2.3. Scaling law for the transfer coefficient

In order to avoid the need of many expensive MCS studies to determine the kernel parameters for a potentially wide range of fracture statistics in the heterogeneous domains, analytical relations respectively scaling laws shall be derived next. From dimension analysis, it can be shown that

(2.31) \begin{align} \left [\bar {g}\right ] & = \left [L^{-1}\right ]. \end{align}

here, L denotes the dimension of length.

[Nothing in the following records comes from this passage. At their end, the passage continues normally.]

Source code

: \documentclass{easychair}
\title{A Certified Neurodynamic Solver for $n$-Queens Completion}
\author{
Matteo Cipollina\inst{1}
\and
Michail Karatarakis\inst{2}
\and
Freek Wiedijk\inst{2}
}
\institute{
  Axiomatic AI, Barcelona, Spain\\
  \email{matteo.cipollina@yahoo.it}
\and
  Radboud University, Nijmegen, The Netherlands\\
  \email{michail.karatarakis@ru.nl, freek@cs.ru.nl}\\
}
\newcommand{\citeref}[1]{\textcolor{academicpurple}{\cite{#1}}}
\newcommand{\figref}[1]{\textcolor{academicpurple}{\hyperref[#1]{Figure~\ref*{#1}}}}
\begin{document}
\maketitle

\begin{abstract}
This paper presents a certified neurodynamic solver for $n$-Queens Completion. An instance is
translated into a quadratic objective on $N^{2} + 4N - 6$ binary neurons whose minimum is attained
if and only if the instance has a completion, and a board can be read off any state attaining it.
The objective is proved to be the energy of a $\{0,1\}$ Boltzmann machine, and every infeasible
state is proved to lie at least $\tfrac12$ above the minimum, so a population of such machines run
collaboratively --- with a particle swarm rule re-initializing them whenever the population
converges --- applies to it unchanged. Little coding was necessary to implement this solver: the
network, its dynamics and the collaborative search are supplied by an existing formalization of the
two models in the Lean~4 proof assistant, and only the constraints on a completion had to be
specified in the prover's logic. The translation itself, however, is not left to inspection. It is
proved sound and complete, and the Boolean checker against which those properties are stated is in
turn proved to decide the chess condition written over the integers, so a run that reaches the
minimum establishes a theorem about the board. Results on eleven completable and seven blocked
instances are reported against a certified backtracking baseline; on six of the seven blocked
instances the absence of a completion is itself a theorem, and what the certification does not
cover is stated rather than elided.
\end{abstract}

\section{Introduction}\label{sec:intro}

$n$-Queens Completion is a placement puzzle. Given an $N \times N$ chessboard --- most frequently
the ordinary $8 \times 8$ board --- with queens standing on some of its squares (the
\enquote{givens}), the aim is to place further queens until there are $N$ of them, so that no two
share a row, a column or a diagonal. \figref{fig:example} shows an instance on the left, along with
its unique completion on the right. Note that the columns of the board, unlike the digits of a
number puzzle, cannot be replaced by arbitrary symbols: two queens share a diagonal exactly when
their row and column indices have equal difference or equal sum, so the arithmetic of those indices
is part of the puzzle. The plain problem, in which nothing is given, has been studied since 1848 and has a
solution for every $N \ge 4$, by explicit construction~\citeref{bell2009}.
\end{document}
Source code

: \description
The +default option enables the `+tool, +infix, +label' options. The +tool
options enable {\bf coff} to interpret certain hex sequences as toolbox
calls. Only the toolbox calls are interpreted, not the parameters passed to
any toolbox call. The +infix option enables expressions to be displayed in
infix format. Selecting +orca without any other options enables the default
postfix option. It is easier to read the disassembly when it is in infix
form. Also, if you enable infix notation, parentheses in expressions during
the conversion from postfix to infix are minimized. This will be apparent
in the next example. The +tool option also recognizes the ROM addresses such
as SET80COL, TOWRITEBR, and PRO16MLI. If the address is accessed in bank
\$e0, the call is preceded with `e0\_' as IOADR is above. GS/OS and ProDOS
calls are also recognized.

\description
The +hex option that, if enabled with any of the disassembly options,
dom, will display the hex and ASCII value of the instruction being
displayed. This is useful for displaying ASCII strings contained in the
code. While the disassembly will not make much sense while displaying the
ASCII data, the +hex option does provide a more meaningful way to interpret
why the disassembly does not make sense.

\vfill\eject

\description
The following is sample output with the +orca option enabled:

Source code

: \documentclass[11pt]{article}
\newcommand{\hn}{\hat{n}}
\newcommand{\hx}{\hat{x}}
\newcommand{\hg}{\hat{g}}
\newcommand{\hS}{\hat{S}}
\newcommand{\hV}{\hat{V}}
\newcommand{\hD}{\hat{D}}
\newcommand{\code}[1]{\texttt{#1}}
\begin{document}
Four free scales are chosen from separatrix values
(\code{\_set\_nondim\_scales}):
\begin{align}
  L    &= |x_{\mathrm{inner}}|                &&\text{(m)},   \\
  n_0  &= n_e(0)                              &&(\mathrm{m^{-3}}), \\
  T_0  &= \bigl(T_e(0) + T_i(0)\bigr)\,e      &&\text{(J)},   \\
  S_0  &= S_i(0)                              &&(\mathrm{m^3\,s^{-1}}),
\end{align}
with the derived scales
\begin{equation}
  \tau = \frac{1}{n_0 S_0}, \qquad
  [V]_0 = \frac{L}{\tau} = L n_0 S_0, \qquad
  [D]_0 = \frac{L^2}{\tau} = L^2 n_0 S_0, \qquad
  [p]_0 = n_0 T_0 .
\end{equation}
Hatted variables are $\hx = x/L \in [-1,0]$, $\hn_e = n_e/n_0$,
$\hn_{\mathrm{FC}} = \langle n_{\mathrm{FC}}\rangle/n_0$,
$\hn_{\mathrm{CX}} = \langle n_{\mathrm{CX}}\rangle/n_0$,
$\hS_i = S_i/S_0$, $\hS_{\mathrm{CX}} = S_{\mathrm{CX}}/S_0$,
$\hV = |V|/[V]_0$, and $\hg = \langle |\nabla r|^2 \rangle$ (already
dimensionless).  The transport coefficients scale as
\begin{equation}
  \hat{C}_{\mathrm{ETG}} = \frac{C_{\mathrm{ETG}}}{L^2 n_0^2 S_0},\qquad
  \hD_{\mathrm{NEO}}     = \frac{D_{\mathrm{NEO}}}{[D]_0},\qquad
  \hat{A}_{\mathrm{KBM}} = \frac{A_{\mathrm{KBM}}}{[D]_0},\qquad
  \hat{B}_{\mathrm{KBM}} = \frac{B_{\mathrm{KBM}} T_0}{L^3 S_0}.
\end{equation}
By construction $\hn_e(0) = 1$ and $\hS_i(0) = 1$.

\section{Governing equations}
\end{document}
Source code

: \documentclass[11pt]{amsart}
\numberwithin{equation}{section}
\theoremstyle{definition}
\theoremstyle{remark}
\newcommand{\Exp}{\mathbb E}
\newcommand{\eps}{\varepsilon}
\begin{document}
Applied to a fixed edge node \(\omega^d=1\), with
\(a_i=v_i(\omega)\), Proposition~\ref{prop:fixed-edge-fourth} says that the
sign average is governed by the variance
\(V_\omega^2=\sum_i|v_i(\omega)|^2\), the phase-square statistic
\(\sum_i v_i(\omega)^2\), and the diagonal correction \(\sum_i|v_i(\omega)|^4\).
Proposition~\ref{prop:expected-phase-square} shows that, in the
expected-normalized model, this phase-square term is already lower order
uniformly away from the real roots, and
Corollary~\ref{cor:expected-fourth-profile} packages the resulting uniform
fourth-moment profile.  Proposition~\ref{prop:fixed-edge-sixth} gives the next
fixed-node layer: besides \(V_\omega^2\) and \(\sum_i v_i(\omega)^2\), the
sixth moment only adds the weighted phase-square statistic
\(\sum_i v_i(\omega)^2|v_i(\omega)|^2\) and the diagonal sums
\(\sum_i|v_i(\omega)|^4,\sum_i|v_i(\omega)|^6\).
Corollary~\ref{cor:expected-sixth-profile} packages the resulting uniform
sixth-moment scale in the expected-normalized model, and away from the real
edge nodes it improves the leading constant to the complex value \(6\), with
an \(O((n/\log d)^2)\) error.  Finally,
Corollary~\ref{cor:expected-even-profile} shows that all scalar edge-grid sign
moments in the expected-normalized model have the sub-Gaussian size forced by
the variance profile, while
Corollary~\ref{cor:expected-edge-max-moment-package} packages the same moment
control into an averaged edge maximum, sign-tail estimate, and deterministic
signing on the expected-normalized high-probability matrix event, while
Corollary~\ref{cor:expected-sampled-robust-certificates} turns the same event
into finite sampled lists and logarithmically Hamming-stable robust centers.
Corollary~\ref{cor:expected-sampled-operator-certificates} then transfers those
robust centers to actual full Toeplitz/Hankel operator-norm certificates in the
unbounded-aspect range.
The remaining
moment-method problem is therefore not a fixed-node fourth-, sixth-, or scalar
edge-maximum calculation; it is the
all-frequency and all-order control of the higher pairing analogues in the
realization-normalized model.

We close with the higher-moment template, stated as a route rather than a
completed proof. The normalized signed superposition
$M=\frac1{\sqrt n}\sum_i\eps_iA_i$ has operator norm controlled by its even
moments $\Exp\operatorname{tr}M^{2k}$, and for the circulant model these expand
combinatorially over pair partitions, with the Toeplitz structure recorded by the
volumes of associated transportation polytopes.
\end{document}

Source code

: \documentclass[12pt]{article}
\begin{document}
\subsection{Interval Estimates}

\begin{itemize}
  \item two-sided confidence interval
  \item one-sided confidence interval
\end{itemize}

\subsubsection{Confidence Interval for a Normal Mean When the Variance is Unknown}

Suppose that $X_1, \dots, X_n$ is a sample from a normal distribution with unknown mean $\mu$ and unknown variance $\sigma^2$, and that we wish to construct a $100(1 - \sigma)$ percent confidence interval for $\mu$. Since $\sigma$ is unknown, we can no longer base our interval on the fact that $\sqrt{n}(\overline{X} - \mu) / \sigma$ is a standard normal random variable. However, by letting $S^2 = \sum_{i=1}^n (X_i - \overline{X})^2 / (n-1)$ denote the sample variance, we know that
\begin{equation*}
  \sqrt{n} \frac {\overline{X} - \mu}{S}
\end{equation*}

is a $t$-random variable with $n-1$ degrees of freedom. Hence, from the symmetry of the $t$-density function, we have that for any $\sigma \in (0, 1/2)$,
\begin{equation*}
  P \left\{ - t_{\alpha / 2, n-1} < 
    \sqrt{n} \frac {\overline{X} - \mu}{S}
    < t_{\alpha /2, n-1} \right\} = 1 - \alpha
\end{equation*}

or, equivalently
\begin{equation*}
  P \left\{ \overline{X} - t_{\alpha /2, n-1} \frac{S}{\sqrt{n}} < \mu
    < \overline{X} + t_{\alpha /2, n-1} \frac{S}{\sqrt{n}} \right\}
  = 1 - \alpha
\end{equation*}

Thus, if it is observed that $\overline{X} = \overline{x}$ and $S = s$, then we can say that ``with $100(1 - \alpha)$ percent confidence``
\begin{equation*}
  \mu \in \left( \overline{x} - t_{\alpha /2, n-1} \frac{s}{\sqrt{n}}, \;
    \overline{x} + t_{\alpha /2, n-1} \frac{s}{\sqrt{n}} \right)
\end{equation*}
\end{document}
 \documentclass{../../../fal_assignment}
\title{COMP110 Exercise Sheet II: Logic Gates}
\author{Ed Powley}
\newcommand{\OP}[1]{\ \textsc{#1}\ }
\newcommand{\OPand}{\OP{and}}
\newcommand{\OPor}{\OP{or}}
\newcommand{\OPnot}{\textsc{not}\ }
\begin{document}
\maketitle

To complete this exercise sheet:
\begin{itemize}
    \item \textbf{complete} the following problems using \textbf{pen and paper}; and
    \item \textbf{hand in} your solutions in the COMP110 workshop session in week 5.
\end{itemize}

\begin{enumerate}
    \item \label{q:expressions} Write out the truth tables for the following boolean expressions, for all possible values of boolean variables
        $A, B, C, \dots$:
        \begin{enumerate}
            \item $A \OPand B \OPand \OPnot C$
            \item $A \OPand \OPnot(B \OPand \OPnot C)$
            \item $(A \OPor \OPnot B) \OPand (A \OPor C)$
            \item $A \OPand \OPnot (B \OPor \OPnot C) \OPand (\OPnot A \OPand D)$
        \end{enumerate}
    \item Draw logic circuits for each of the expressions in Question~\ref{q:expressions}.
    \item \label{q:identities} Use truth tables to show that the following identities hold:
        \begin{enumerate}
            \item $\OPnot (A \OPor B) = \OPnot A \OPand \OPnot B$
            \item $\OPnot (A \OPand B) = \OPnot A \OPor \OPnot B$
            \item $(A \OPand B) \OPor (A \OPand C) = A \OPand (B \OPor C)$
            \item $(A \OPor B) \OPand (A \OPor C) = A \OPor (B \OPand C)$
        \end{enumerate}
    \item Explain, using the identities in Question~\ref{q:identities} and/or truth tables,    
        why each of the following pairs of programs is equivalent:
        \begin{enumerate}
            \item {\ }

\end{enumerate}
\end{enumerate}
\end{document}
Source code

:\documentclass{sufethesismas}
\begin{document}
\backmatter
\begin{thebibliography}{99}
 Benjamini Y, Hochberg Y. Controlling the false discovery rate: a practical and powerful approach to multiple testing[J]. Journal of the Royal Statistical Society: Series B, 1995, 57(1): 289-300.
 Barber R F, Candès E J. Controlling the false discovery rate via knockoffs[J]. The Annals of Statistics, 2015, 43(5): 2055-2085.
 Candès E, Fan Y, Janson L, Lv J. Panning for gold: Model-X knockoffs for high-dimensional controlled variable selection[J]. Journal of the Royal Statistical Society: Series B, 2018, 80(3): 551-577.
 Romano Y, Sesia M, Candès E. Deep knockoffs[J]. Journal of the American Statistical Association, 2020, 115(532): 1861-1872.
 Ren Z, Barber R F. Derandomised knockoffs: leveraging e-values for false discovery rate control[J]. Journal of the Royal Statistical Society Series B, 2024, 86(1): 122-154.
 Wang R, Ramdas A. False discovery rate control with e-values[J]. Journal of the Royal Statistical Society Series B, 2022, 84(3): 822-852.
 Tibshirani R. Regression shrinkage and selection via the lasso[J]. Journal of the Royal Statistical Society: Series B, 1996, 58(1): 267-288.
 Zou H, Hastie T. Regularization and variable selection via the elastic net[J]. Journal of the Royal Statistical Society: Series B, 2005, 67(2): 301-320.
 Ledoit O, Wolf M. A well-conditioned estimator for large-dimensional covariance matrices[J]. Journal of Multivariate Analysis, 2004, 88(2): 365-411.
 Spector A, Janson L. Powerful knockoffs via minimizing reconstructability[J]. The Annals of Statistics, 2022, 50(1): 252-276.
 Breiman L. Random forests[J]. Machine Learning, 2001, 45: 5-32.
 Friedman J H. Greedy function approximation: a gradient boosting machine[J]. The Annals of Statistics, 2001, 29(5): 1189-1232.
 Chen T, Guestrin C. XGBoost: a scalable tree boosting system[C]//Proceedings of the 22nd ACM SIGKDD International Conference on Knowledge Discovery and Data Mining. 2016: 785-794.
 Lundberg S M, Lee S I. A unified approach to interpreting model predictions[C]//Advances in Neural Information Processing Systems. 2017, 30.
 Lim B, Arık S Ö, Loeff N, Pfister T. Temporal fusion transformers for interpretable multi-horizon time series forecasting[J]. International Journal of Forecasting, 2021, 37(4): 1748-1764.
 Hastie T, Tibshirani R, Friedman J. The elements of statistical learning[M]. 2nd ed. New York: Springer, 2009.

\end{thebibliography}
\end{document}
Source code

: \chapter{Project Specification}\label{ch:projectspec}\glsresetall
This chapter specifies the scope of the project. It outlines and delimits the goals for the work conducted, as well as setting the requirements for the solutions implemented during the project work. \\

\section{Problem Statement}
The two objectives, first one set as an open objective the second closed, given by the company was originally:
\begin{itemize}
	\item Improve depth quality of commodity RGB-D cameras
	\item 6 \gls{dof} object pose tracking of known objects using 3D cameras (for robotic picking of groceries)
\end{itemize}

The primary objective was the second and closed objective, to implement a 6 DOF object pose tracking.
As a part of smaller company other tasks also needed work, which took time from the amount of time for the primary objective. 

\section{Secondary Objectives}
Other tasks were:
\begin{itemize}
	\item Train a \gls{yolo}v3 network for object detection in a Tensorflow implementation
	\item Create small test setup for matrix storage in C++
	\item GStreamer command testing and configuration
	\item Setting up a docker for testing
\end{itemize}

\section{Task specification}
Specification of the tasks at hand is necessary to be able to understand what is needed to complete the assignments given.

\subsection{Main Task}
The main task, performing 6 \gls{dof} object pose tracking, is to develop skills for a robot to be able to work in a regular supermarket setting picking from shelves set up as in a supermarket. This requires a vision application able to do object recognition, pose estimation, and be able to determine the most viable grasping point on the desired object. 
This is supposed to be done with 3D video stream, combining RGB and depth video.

According to the Buckingham theorem, the dependency of $\bar {g}$ on the parameters $ ( \rho _f, l_f, a_f, k_f, k_m )$ can be reduced to the dependency of the following dimensionless variables

(2.32) \begin{align} \bar {g}l_f \sim \left (\rho _f l_f^2\right )^{\alpha }\left (\frac {k_m}{l_f^2}\right )^{\beta } \left (\frac {l_f}{a_f}\right )^{\gamma } \left ( \frac {k_f}{k_m} \right )^\delta. \end{align}

$\alpha$ , $\beta$ , $\gamma$ and $\delta$ are real-valued exponents determining the influence of each dimensionless group. As we assume that $k_f \gg k_m$ and $l_f \gg a_f$ , the fracture permeability and the aperture do not influence the flow exchange significantly. Thus we keep $\frac {k_f}{k_m}$ and $\frac {a_f}{l_f}$ fixed here, and (2.32) reduces to

(2.33) \begin{align} \bar {g}l_f \sim \left (\rho _f l_f^2\right )^{\alpha }\left (\frac {k_m}{l_f^2}\right )^{\beta }. \end{align}

Figure 3. Pressure fields around fractures with (a) small and (b) large relative distance between each other. Fractures are indicated as red lines. Panel (c) shows transverse pressure profiles (blue line, case with high fracture number density; orange, case with low fracture number density).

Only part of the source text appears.